On Wednesday morning Bee took him to call on the tenants of the three farms: Frenchland, Upacres, and Wigsell. "Gates last; just to larn him," Bee said. Gates was last also in importance, since Wigsell was the smallest of the three farms. It had originally been the home farm of Latchetts and lay just beyond the Rectory, on the slope north of the village. It was almost too small a farm to be self-supporting, but Gates also ran the butcher's shop in the village (open twice a week) and was not dependent on what he made from Wigsell.

"Do you drive, Brat?" Bee asked, as they prepared to get into the car.

"Yes, but I'd rather you did. You know the"-"road" he had almost said-"the car better."

"Nice of you to call it a car. I expect you're used to a left-hand drive."

"Yes."

"I'm sorry it had to be the bug. It isn't often the car goes wrong on us. Jameson has all its inside out on the garage floor, and is conducting a post-mortem in a silent fury."

"I like the bug. I came from the station in it yesterday."

"So you did. What a very long time ago that seems. Does it seem like that to you?"

"Yes." It seemed years away to him.

"Have you heard that we've been saved from the Clarion?" she asked, as they sped down the avenue to the accompaniment of the bug's sewing-machine song.

"No?"

"Are you not a consumer of the Press at breakfast?" asked Bee, who had breakfasted at eight o'clock.

"I never lived where we had papers to read at breakfast. We just switched on the radio."

"Oh, lord, yes. I forget that your generation doesn't have to read."

"How have we been saved?"

"We have been rescued by three people we never heard of, and are never likely to meet. The fourth wife of a Manchester dentist, the husband of a principal boy, and the owner of a black leather trunk." She pressed the horn and turned slowly to the right out of the avenue. "The owner of the trunk left it at Charing Cross with someone's arms and legs in it.

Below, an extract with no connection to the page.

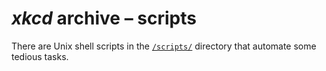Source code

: # <i>xkcd</i> archive &ndash;&nbsp;scripts

There are Unix shell scripts in the [`/scripts/`](../scripts/) directory that automate some tedious tasks.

Or, of course, it may be the owner's arms and legs. That is a question which will occupy the Clarion for some time to come, I expect. The husband of the principal boy is suing for alienation of affection, and none of the three people concerned has ever been bothered with an inhibition, which is very nice for the Clarion. Since the reports of divorce cases have been pruned the Clarion has been suffering from frustration, and a suit for alienation of affection is a gift from heaven. Especially when it is Tattie Thacker's affections." She looked with pleasure at the morning. "I do like a morning after rain."

"You've still one to come?"

"What?"

"The fourth wife of the Manchester dentist."

"Oh. Yes. She, poor wretch, has just been exhumed from a very expensive and elaborate tomb and found to be loaded with arsenic. Her husband is found to be missing."

"And you think that the Clarion will be too busy to bother about-us?"

"I'm sure of it. They haven't room as it is for all they want to do with Tattie. She had a whole page to herself this morning. If they ever bothered about the Ashbys they would print the report in a tiny paragraph at the bottom of a page, and five million people would read it and not be able to tell you two minutes later what was in it. I think we are quite safe. The Westover Times will have one of their usual discreet paragraphs this morning, and that will be the end of the matter."

Well, that was another snag out of the way. In the meantime he must keep his wits alive for the visits to Frenchland and Upacres. He was supposed to know these people.

Frenchland was farmed by a tall rosy old man and his tall sallow sister. "Everyone was terrified of Miss Hassell," Loding had said. "She had a face like a witch, and a tongue that took the skin off you. She didn't talk; just made one remark and you found that you were raw."

"Well, this is an honour," old Mr. Hassell said, coming to the garden gate and seeing whom Bee had with her. "Mr. Patrick, I'm glad to see you. I'm tarnation glad to see you." He took Brat's hand in his gnarled old fist and closed on it with his other one. There was no doubt that he was glad to see Patrick Ashby again.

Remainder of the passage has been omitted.